*Exercise*:
If a line includes "eqref", copy it out of the entries.
***** Provided material
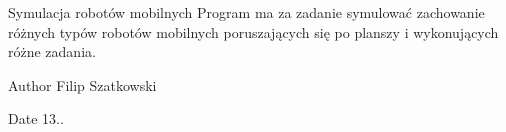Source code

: \begin{DoxyParagraph}{Symulacja robotów mobilnych}
Program ma za zadanie symulować zachowanie różnych typów robotów mobilnych poruszających się po planszy i wykonujących różne zadania. 
\end{DoxyParagraph}
\begin{DoxyAuthor}{Author}
Filip Szatkowski 
\end{DoxyAuthor}
\begin{DoxyDate}{Date}
13.. 
\end{DoxyDate}
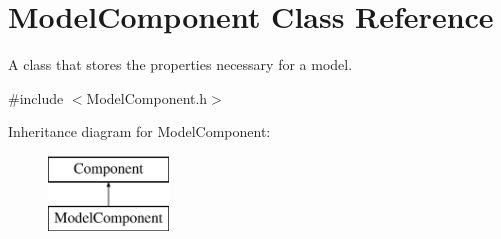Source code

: \hypertarget{class_model_component}{}\section{Model\+Component Class Reference}
\label{class_model_component}


A class that stores the properties necessary for a model.  




{\ttfamily \#include $<$Model\+Component.\+h$>$}

Inheritance diagram for Model\+Component\+:\begin{figure}[H]
\begin{center}
\leavevmode
\includegraphics[height=2.000000cm]{class_model_component}
\end{center}
\end{figure}
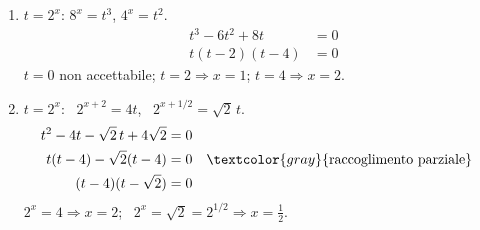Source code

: \begin{question}[ID=3.6, subtitle={Equazioni esponenziali con incognita ausiliaria}, difficulty=difficile, tags={equazioni, esponenziali, sostituzione}]
\begin{explanation}
\begin{enumerate}
\[\begin{aligned}
    t+\dfrac1t &= \dfrac{97}{36}\\
    36t^2-97t+36 &= 0\\
    t &= \dfrac{97\pm\sqrt{9409-5184}}{72}=\dfrac{97\pm65}{72} \;\Rightarrow\; t=\dfrac94,\ t=\dfrac49
    \end{aligned}\]
    $\left(\tfrac23\right)^x=\tfrac49=\left(\tfrac23\right)^2 \Rightarrow x=2$; \ $\left(\tfrac23\right)^x=\tfrac94=\left(\tfrac23\right)^{-2} \Rightarrow x=-2$.
    \item $t=2^x$: $8^x=t^3$, $4^x=t^2$.
    \[\begin{aligned}
    t^3-6t^2+8t &= 0\\
    t(t-2)(t-4) &= 0
    \end{aligned}\]
    $t=0$ non accettabile; $t=2 \Rightarrow x=1$; $t=4 \Rightarrow x=2$.
    \item $t=2^x$: \ $2^{x+2}=4t$, \ $2^{x+1/2}=\sqrt2\,t$.
    \[\begin{aligned}
    t^2-4t-\sqrt2\,t+4\sqrt2 &= 0\\
    t(t-4)-\sqrt2(t-4) &= 0 && \textcolor{gray}{\text{raccoglimento parziale}}\\
    (t-4)(t-\sqrt2) &= 0
    \end{aligned}\]
    $2^x=4 \Rightarrow x=2$; \ $2^x=\sqrt2=2^{1/2} \Rightarrow x=\tfrac12$.
\end{enumerate}
\end{explanation}
\end{question}


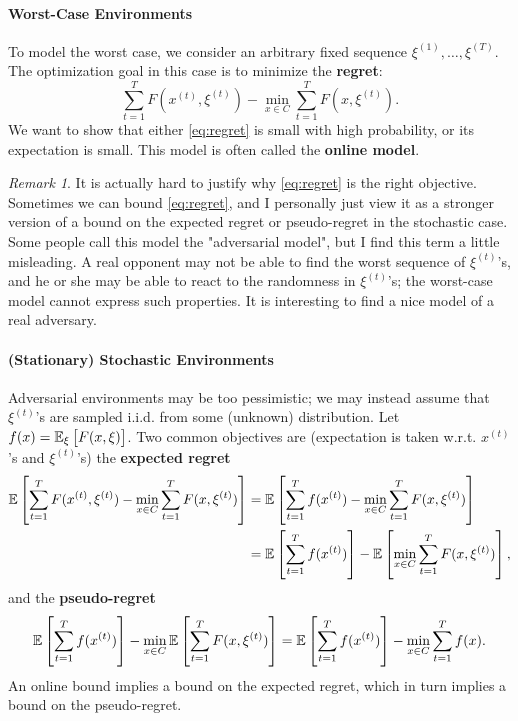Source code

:\documentclass[openany]{book}
\theoremstyle{definition}
\theoremstyle{remark}
\newtheorem*{remark}{Remark}
\begin{document}
\paragraph{Worst-Case Environments}
To model the worst case, we consider an arbitrary fixed sequence $\xi^{(1)},\ldots,\xi^{(T)}$. The optimization goal in this case is to minimize the \textbf{regret}:
\begin{equation}\label{eq:regret}
    \sum_{t=1}^{T}F(x^{(t)},\xi^{(t)})-\min_{x\in C}\sum_{t=1}^{T}F(x,\xi^{(t)}).
\end{equation}
We want to show that either \eqref{eq:regret} is small with high probability, or its expectation is small. This model is often called the \textbf{online model}.

\begin{remark}
    It is actually hard to justify why \eqref{eq:regret} is the right objective. Sometimes we can bound \eqref{eq:regret}, and I personally just view it as a stronger version of a bound on the expected regret or pseudo-regret in the stochastic case. Some people call this model the "adversarial model", but I find this term a little misleading. A real opponent may not be able to find the worst sequence of $\xi^{(t)}$'s, and he or she may be able to react to the randomness in $\xi^{(t)}$'s; the worst-case model cannot express such properties. It is interesting to find a nice model of a real adversary.
\end{remark}

\paragraph{(Stationary) Stochastic Environments}
Adversarial environments may be too pessimistic; we may instead assume that $\xi^{(t)}$'s are sampled i.i.d. from some (unknown) distribution. Let $f(x)=\mathbb{E}_{\xi}\sbr{F(x,\xi)}$. Two common objectives are (expectation is taken w.r.t. $x^{(t)}$'s and $\xi^{(t)}$'s) the \textbf{expected regret}
\begin{equation}\label{eq:expectRegret}
    \begin{split}
        \mathbb{E}\sbr{\sum_{t=1}^{T}F(x^{(t)},\xi^{(t)})-\min_{x\in C}\sum_{t=1}^{T}F(x,\xi^{(t)})} & = \mathbb{E}\sbr{\sum_{t=1}^{T}f(x^{(t)})-\min_{x\in C}\sum_{t=1}^{T}F(x,\xi^{(t)})} \\
         & =\mathbb{E}\sbr{\sum_{t=1}^{T}f(x^{(t)})}-\mathbb{E}\sbr{\min_{x\in C}\sum_{t=1}^{T}F(x,\xi^{(t)})},
    \end{split}
\end{equation}
and the \textbf{pseudo-regret}
\begin{equation}\label{eq:pseudoRegret}
    \mathbb{E}\sbr{\sum_{t=1}^{T}f(x^{(t)})}-\min_{x\in C}\mathbb{E}\sbr{\sum_{t=1}^{T}F(x,\xi^{(t)})}=\mathbb{E}\sbr{\sum_{t=1}^{T}f(x^{(t)})}-\min_{x\in C}\sum_{t=1}^{T}f(x).
\end{equation}
An online bound implies a bound on the expected regret, which in turn implies a bound on the pseudo-regret.
\end{document}
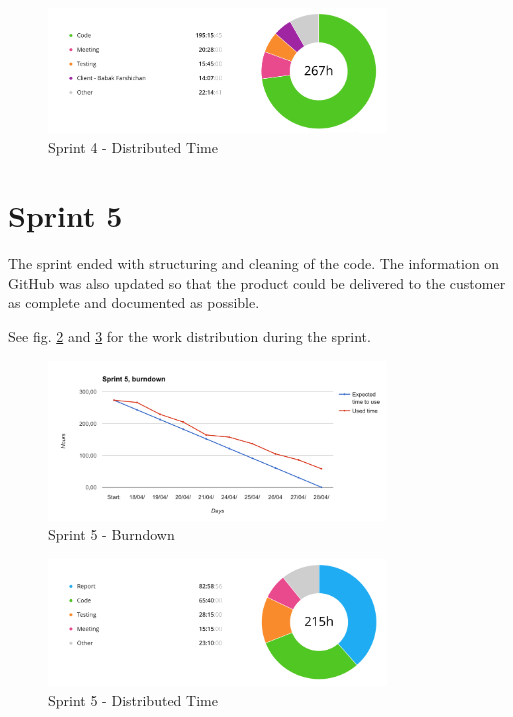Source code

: \begin{figure}[ht]
\centering
    \includegraphics[width=0.8\textwidth]{fig/sprint4-diagram}
\caption{Sprint 4 - Distributed Time}
\label{sprint4_diagram}
\end{figure}

\section{Sprint 5}
\label{Sprints-sprint5}

The sprint ended with structuring and cleaning of the code. The information on GitHub was also updated so that the product could be delivered to the customer as complete and documented as possible.

See fig. \ref{sprint5_burndown} and \ref{sprint5_diagram} for the work distribution during the sprint.

\begin{figure}[ht]
\centering
    \includegraphics[width=0.8\textwidth]{fig/sprint5}
\caption{Sprint 5 - Burndown}
\label{sprint5_burndown}
\end{figure}

\begin{figure}[ht]
\centering
    \includegraphics[width=0.8\textwidth]{fig/sprint5-diagram}
\caption{Sprint 5 - Distributed Time}
\label{sprint5_diagram}
\end{figure}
**********
*Exercise answer*:
We want to show that either \eqref{eq:regret} is small with high probability, or its expectation is small. This model is often called the \textbf{online model}.
    It is actually hard to justify why \eqref{eq:regret} is the right objective. Sometimes we can bound \eqref{eq:regret}, and I personally just view it as a stronger version of a bound on the expected regret or pseudo-regret in the stochastic case. Some people call this model the "adversarial model", but I find this term a little misleading. A real opponent may not be able to find the worst sequence of $\xi^{(t)}$'s, and he or she may be able to react to the randomness in $\xi^{(t)}$'s; the worst-case model cannot express such properties. It is interesting to find a nice model of a real adversary.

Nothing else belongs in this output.